Abstract. The glaciers are a natural global resource and one of the principal climate change indicator at global and local scale, being influenced by temperature and snow precipitation changes. Among the parameters used for glacier monitoring, the surface velocity is a key element, since it is connected to glaciers changes (mass balance, hydro balance, glaciers stability, landscape erosion). The leading idea of this work is to continuously retrieve glaciers surface velocity using free ESA Sentinel-1 SAR imagery and exploiting the potentialities of the Google Earth Engine (GEE) platform. GEE has been recently released by Google as a platform for petabyte-scale scientific analysis and visualization of geospatial datasets. The algorithm of SAR off-set tracking developed at the Geodesy and Geomatics Division of the University of Rome La Sapienza has been integrated in a cloud based platform that automatically processes large stacks of Sentinel-1 data to retrieve glacier surface velocity field time series.
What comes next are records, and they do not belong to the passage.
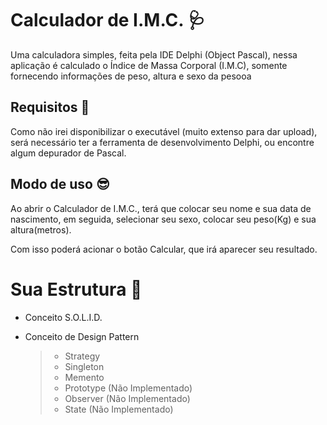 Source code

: # Calculador de I.M.C. 🩺

Uma calculadora simples, feita pela IDE Delphi (Object Pascal), nessa aplicação é calculado o Índice de Massa Corporal (I.M.C), somente fornecendo informações de peso, altura e sexo da pesooa  

## Requisitos 🔧
Como não irei disponibilizar o executável (muito extenso para dar upload), será necessário ter a ferramenta de desenvolvimento Delphi, ou encontre algum depurador de Pascal.

## Modo de uso 😎
Ao abrir o Calculador de I.M.C., terá que colocar seu nome e sua data de nascimento, em seguida, selecionar seu sexo, colocar seu peso(Kg) e sua altura(metros).

Com isso poderá acionar o botão Calcular, que irá aparecer seu resultado.

# Sua Estrutura 📢
- Conceito S.O.L.I.D.

- Conceito de Design Pattern
    > - Strategy
    > - Singleton
    > - Memento
    > - Prototype (Não Implementado)
    > - Observer (Não Implementado)
    > - State (Não Implementado)
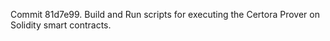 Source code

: Commit 81d7e99.                    Build and Run scripts for executing the Certora Prover on Solidity smart contracts. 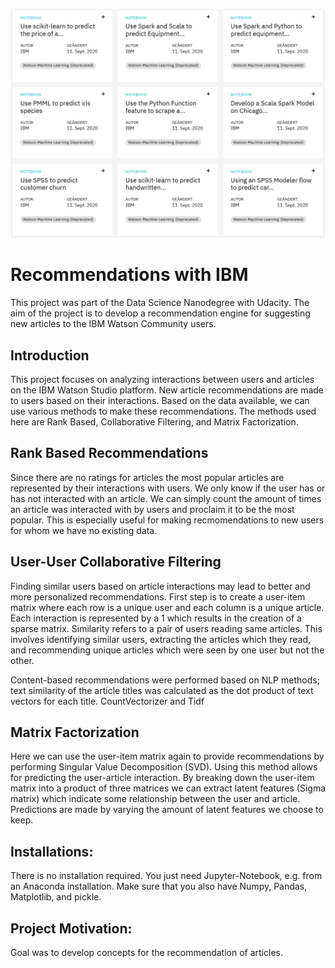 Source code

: 

![IBM](images/IBM.png)


# Recommendations with IBM
This project was part of the Data Science Nanodegree with Udacity. The aim of the project is to develop a recommendation engine for suggesting new articles to the IBM Watson Community users.

## Introduction
This project focuses on analyzing interactions between users and articles on the IBM Watson Studio platform. New article recommendations are made to users based on their interactions. Based on the data available, we can use various methods to make these recommendations. The methods used here are Rank Based, Collaborative Filtering, and Matrix Factorization.

## Rank Based Recommendations
Since there are no ratings for articles the most popular articles are represented by their interactions with users. We only know if the user has or has not interacted with an article. We can simply count the amount of times an article was interacted with by users and proclaim it to be the most popular. This is especially useful for making recmomendations to new users for whom we have no existing data.

## User-User Collaborative Filtering
Finding similar users based on article interactions may lead to better and more personalized recommendations. First step is to create a user-item matrix where each row is a unique user and each column is a unique article. Each interaction is represented by a 1 which results in the creation of a sparse matrix. Similarity refers to a pair of users reading same articles. This involves identifying similar users, extracting the articles which they read, and recommending unique articles which were seen by one user but not the other.

Content-based recommendations were performed based on NLP methods; text similarity of the article titles was calculated as the dot product of text vectors for each title. CountVectorizer and Tidf

## Matrix Factorization
Here we can use the user-item matrix again to provide recommendations by performing Singular Value Decomposition (SVD). Using this method allows for predicting the user-article interaction. By breaking down the user-item matrix into a product of three matrices we can extract latent features (Sigma matrix) which indicate some relationship between the user and article. Predictions are made by varying the amount of latent features we choose to keep.

## Installations:
There is no installation required. You just need Jupyter-Notebook, e.g. from an Anaconda installation. Make sure that you also have Numpy, Pandas, Matplotlib, and pickle.

## Project Motivation: 
Goal was to develop concepts for the recommendation of articles.
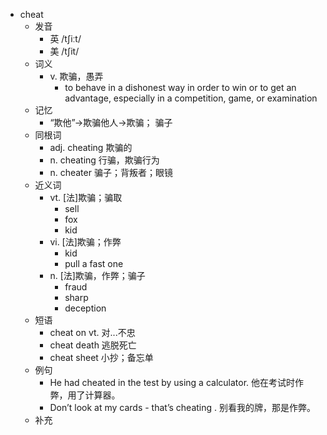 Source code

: - cheat
  - 发音
    - 英 /tʃiːt/
    - 美 /tʃit/
  - 词义
    - v. 欺骗，愚弄
      - to behave in a dishonest way in order to win or to get an advantage, especially in a competition, game, or examination
  - 记忆
    - “欺他”→欺骗他人→欺骗； 骗子
  - 同根词
    - adj. cheating 欺骗的
    - n. cheating 行骗，欺骗行为
    - n. cheater 骗子；背叛者；眼镜
  - 近义词
    - vt. [法]欺骗；骗取
      - sell
      - fox
      - kid
    - vi. [法]欺骗；作弊
      - kid
      - pull a fast one
    - n. [法]欺骗，作弊；骗子
      - fraud
      - sharp
      - deception
  - 短语
    - cheat on vt. 对...不忠
    - cheat death 逃脱死亡
    - cheat sheet 小抄；备忘单
  - 例句
    - He had cheated in the test by using a calculator. 他在考试时作弊，用了计算器。
    - Don’t look at my cards - that’s cheating . 别看我的牌，那是作弊。
  - 补充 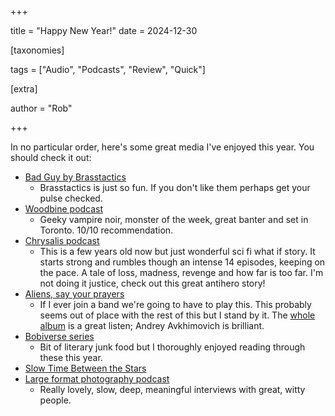 +++

title = "Happy New Year!"
date = 2024-12-30

[taxonomies] 

tags = ["Audio", "Podcasts", "Review", "Quick"]

[extra]

author = "Rob"

+++

In no particular order, here's some great media I've enjoyed this year. You should check it out:

- [Bad Guy by Brasstactics](https://www.knkx.org/show/the-new-cool/2024-08-16/brasstactics-celebrate-joy-in-the-grooves-of-their-new-album)
  - Brasstactics is just so fun. If you don't like them perhaps get your pulse checked.
- [Woodbine podcast](https://woodbinepod.com/)
  - Geeky vampire noir, monster of the week, great banter and set in Toronto. 10/10 recommendation.
- [Chrysalis podcast](https://podcasts.apple.com/ca/podcast/dust/id1482669176)
  - This is a few years old now but just wonderful sci fi what if story. It starts strong and rumbles though an intense 14 episodes, keeping on the pace. A tale of loss, madness, revenge and how far is too far. I'm not doing it justice, check out this great antihero story!
- [Aliens, say your prayers](https://open.spotify.com/track/4OLTCtWmUmSOYxz2qJiQaI?si=7b07286eefca4096)
  - If I ever join a band we're going to have to play this. This probably seems out of place with the rest of this but I stand by it. The [whole album](https://open.spotify.com/album/3zBmExKhhB4FvrrQRVFyf2?si=JO4duPnFR7ySHe65Sl6I-A) is a great listen; Andrey Avkhimovich is brilliant.
- [Bobiverse series](https://www.goodreads.com/series/192752-bobiverse)
  - Bit of literary junk food but I thoroughly enjoyed reading through these this year.
- [Slow Time Between the Stars](https://www.goodreads.com/book/show/151908304-slow-time-between-the-stars)
- [Large format photography podcast](https://largeformatphotographypodcast.podbean.com/)
  - Really lovely, slow, deep, meaningful interviews with great, witty people.
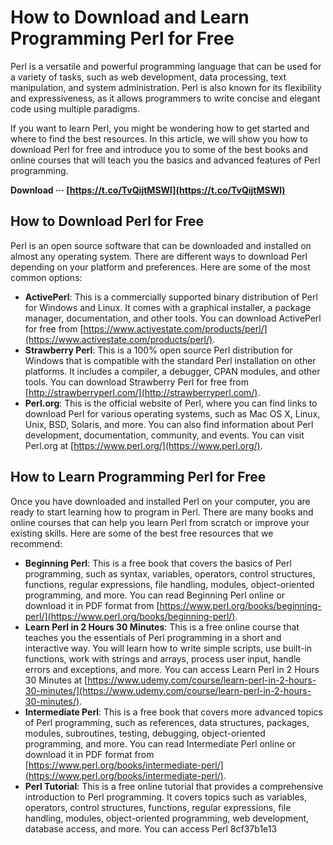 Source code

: # How to Download and Learn Programming Perl for Free
 
Perl is a versatile and powerful programming language that can be used for a variety of tasks, such as web development, data processing, text manipulation, and system administration. Perl is also known for its flexibility and expressiveness, as it allows programmers to write concise and elegant code using multiple paradigms.
 
If you want to learn Perl, you might be wondering how to get started and where to find the best resources. In this article, we will show you how to download Perl for free and introduce you to some of the best books and online courses that will teach you the basics and advanced features of Perl programming.
 
**Download ··· [https://t.co/TvQijtMSWl](https://t.co/TvQijtMSWl)**


 
## How to Download Perl for Free
 
Perl is an open source software that can be downloaded and installed on almost any operating system. There are different ways to download Perl depending on your platform and preferences. Here are some of the most common options:
 
- **ActivePerl**: This is a commercially supported binary distribution of Perl for Windows and Linux. It comes with a graphical installer, a package manager, documentation, and other tools. You can download ActivePerl for free from [https://www.activestate.com/products/perl/](https://www.activestate.com/products/perl/).
- **Strawberry Perl**: This is a 100% open source Perl distribution for Windows that is compatible with the standard Perl installation on other platforms. It includes a compiler, a debugger, CPAN modules, and other tools. You can download Strawberry Perl for free from [http://strawberryperl.com/](http://strawberryperl.com/).
- **Perl.org**: This is the official website of Perl, where you can find links to download Perl for various operating systems, such as Mac OS X, Linux, Unix, BSD, Solaris, and more. You can also find information about Perl development, documentation, community, and events. You can visit Perl.org at [https://www.perl.org/](https://www.perl.org/).

## How to Learn Programming Perl for Free
 
Once you have downloaded and installed Perl on your computer, you are ready to start learning how to program in Perl. There are many books and online courses that can help you learn Perl from scratch or improve your existing skills. Here are some of the best free resources that we recommend:

- **Beginning Perl**: This is a free book that covers the basics of Perl programming, such as syntax, variables, operators, control structures, functions, regular expressions, file handling, modules, object-oriented programming, and more. You can read Beginning Perl online or download it in PDF format from [https://www.perl.org/books/beginning-perl/](https://www.perl.org/books/beginning-perl/).
- **Learn Perl in 2 Hours 30 Minutes**: This is a free online course that teaches you the essentials of Perl programming in a short and interactive way. You will learn how to write simple scripts, use built-in functions, work with strings and arrays, process user input, handle errors and exceptions, and more. You can access Learn Perl in 2 Hours 30 Minutes at [https://www.udemy.com/course/learn-perl-in-2-hours-30-minutes/](https://www.udemy.com/course/learn-perl-in-2-hours-30-minutes/).
- **Intermediate Perl**: This is a free book that covers more advanced topics of Perl programming, such as references, data structures, packages, modules, subroutines, testing, debugging, object-oriented programming, and more. You can read Intermediate Perl online or download it in PDF format from [https://www.perl.org/books/intermediate-perl/](https://www.perl.org/books/intermediate-perl/).
- **Perl Tutorial**: This is a free online tutorial that provides a comprehensive introduction to Perl programming. It covers topics such as variables, operators, control structures, functions,
regular expressions,
file handling,
modules,
object-oriented programming,
web development,
database access,
and more. You can access Perl 8cf37b1e13


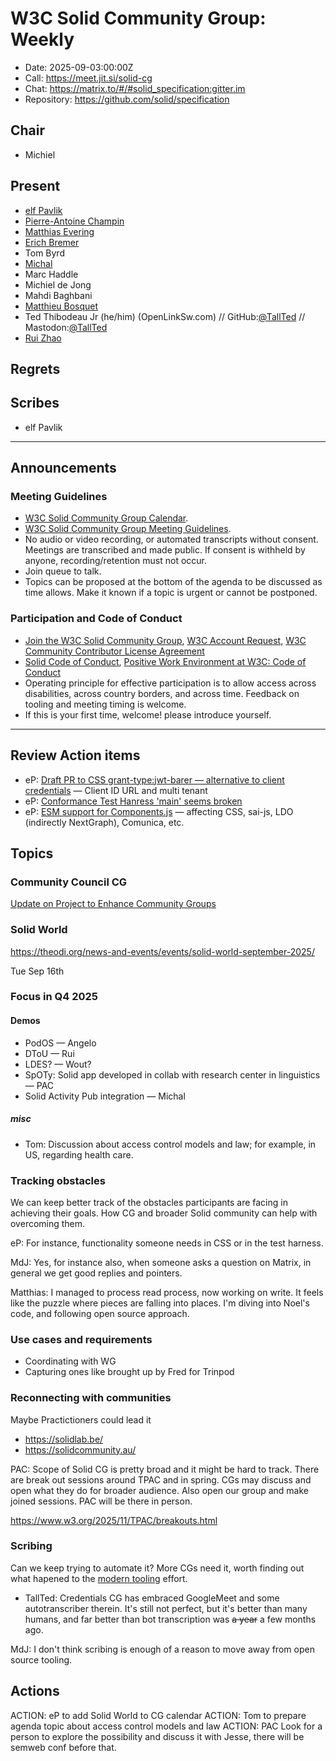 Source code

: # W3C Solid Community Group: Weekly

* Date: 2025-09-03:00:00Z
* Call: https://meet.jit.si/solid-cg
* Chat: https://matrix.to/#/#solid_specification:gitter.im
* Repository: https://github.com/solid/specification

## Chair

* Michiel

## Present

* [elf Pavlik](https://elf-pavlik.hackers4peace.net)
* [Pierre-Antoine Champin](https://champin.net/#pa)
* [Matthias Evering](https://soliweb.me/testpro/)
* [Erich Bremer](https://ebremer.com)
* Tom Byrd
* [Michal](https://id.mrkvon.org)
* Marc Haddle
* Michiel de Jong
* Mahdi Baghbani
* [Matthieu Bosquet](https://github.com/matthieubosquet)
* Ted Thibodeau Jr (he/him) (OpenLinkSw.com) // GitHub:[@TallTed](https://github.com/TallTed) // Mastodon:[@TallTed](https://mastodon.social/@TallTed)
* [Rui Zhao](https://me.ryey.icu)


## Regrets

## Scribes

* elf Pavlik 

---

## Announcements


### Meeting Guidelines
* [W3C Solid Community Group Calendar](https://www.w3.org/groups/cg/solid/calendar).
* [W3C Solid Community Group Meeting Guidelines](https://github.com/w3c-cg/solid/blob/main/meetings/README.md).
* No audio or video recording, or automated transcripts without consent. Meetings are transcribed and made public. If consent is withheld by anyone, recording/retention must not occur.
* Join queue to talk.
* Topics can be proposed at the bottom of the agenda to be discussed as time allows. Make it known if a topic is urgent or cannot be postponed.

### Participation and Code of Conduct
* [Join the W3C Solid Community Group](https://www.w3.org/community/solid/join), [W3C Account Request](http://www.w3.org/accounts/request), [W3C Community Contributor License Agreement](https://www.w3.org/community/about/agreements/cla/)
* [Solid Code of Conduct](https://github.com/solid/process/blob/main/code-of-conduct.md), [Positive Work Environment at W3C: Code of Conduct](https://www.w3.org/policies/code-of-conduct/)
* Operating principle for effective participation is to allow access across disabilities, across country borders, and across time. Feedback on tooling and meeting timing is welcome.
* If this is your first time, welcome! please introduce yourself.

---

## Review Action items

* eP: [Draft PR to CSS grant-type:jwt-barer — alternative to client credentials](https://github.com/CommunitySolidServer/CommunitySolidServer/pull/2053) — Client ID URL and multi tenant
* eP: [Conformance Test Hanress 'main' seems broken](https://github.com/solid-contrib/conformance-test-harness/issues/673)
* eP: [ESM support for Components.js](https://github.com/comunica/comunica/issues/930#issuecomment-3224275352) — affecting CSS, sai-js, LDO (indirectly NextGraph), Comunica, etc.

## Topics

### Community Council CG

[Update on Project to Enhance Community Groups](https://www.w3.org/events/meetings/29a19815-57f8-488a-8e14-9b5809bf14de/)

### Solid World

https://theodi.org/news-and-events/events/solid-world-september-2025/

Tue Sep 16th 


### Focus in Q4 2025

#### Demos

* PodOS — Angelo
* DToU — Rui
* LDES? — Wout?
* SpOTy: Solid app developed in collab with research center in linguistics — PAC
* Solid Activity Pub integration — Michal


##### misc

* Tom: Discussion about access control models and law; for example, in US, regarding health care.


### Tracking obstacles

We can keep better track of the obstacles participants are facing in achieving their goals. How CG and broader Solid community can help with overcoming them.

eP: For instance, functionality someone needs in CSS or in the test harness.

MdJ: Yes, for instance also, when someone asks a question on Matrix, in general we get good replies and pointers.

Matthias: I managed to process read process, now working on write. It feels like the puzzle where pieces are falling into places. I'm diving into Noel's code, and following open source approach.

### Use cases and requirements

* Coordinating with WG
* Capturing ones like brought up by Fred for Trinpod

### Reconnecting with communities

Maybe Practictioners could lead it

* https://solidlab.be/
* https://solidcommunity.au/

PAC: Scope of Solid CG is pretty broad and it might be hard to track. There are break out sessions around TPAC and in spring. CGs may discuss and open what they do for broader audience. Also open our group and make joined sessions. PAC will be there in person.

https://www.w3.org/2025/11/TPAC/breakouts.html


### Scribing

Can we keep trying to automate it? More CGs need it, worth finding out what hapened to the [modern tooling](https://w3c.github.io/modern-tooling/) effort.

* TallTed: Credentials CG has embraced GoogleMeet and some autotranscriber therein. It's still not perfect, but it's better than many humans, and far better than bot transcription was <strike>a year</strike> a few months ago.

MdJ: I don't think scribing is enough of a reason to move away from open source tooling.


## Actions

ACTION: eP to add Solid World to CG calendar
ACTION: Tom to prepare agenda topic about access control models and law
ACTION: PAC Look for a person to explore the possibility and discuss it with Jesse, there will be semweb conf before that.
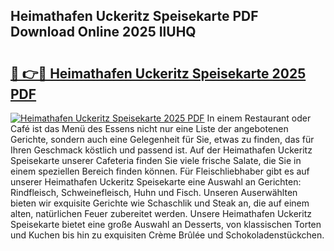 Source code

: ## Heimathafen Uckeritz Speisekarte PDF Download Online 2025 IlUHQ

# <h2><a href="http://gcbthh.nevu.top/?p=Heimathafen+Uckeritz+Speisekarte">🔗 👉🔴 Heimathafen Uckeritz Speisekarte 2025 PDF</a></h2>

[![Heimathafen Uckeritz Speisekarte 2025 PDF](https://i.imgur.com/dBaPXMq.png)](http://gcbthh.nevu.top/?p=Heimathafen+Uckeritz+Speisekarte)
In einem Restaurant oder Café ist das Menü des Essens nicht nur eine Liste der angebotenen Gerichte, sondern auch eine Gelegenheit für Sie, etwas zu finden, das für Ihren Geschmack köstlich und passend ist. Auf der Heimathafen Uckeritz Speisekarte unserer Cafeteria finden Sie viele frische Salate, die Sie in einem speziellen Bereich finden können. Für Fleischliebhaber gibt es auf unserer Heimathafen Uckeritz Speisekarte eine Auswahl an Gerichten: Rindfleisch, Schweinefleisch, Huhn und Fisch. Unseren Auserwählten bieten wir exquisite Gerichte wie Schaschlik und Steak an, die auf einem alten, natürlichen Feuer zubereitet werden. Unsere Heimathafen Uckeritz Speisekarte bietet eine große Auswahl an Desserts, von klassischen Torten und Kuchen bis hin zu exquisiten Crème Brûlée und Schokoladenstückchen.

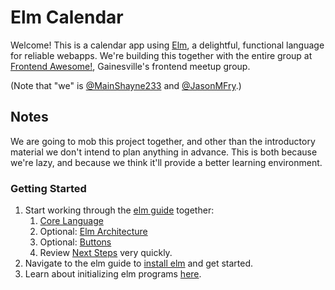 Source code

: # Elm Calendar

Welcome! This is a calendar app using [Elm](http://elm-lang.org), a delightful, functional language
for reliable webapps. We're building this together with the entire group at [Frontend
Awesome!](https://www.meetup.com/Gainesville-Front-End-Dev-Meetup/), Gainesville's frontend meetup
group.

(Note that "we" is [@MainShayne233](https://github.com/MainShayne233) and
[@JasonMFry](https://github.com/JasonMFry).)

## Notes

We are going to mob this project together, and other than the introductory material we don't intend
to plan anything in advance. This is both because we're lazy, and because we think it'll provide a
better learning environment.

### Getting Started

1. Start working through the [elm guide](https://guide.elm-lang.org) together:
     1. [Core Language](https://guide.elm-lang.org/core_language.html)
     1. Optional: [Elm Architecture](https://guide.elm-lang.org/core_language.html)
     1. Optional: [Buttons](https://guide.elm-lang.org/architecture/buttons.html)
     1. Review [Next Steps](https://guide.elm-lang.org/next_steps.html) very quickly.
1. Navigate to the elm guide to [install elm](https://guide.elm-lang.org/install/elm.html) and get
   started.
1. Learn about initializing elm programs [here](https://guide.elm-lang.org/interop/).

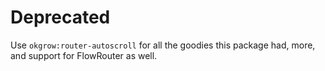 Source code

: Deprecated
==========================
Use `okgrow:router-autoscroll` for all the goodies this package had, more, and support for FlowRouter as well.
We processed about 600 Sentinel-1 image pairs to obtain a continuous time series of velocity field measurements over 3 years from January 2015 to January 2018 for two wide glaciers located in the Northern Patagonian Ice Field (NPIF), the San Rafael and the San Quintin glaciers. Several results related to these relevant glaciers also validated with respect already available and renown software (i.e. ESA SNAP, CIAS) and with respect optical sensor measurements (i.e. LANDSAT8), highlight the potential of the Big Data analysis to automatically monitor glacier surface velocity fields at global scale, exploiting the synergy between GEE and Sentinel-1 imagery.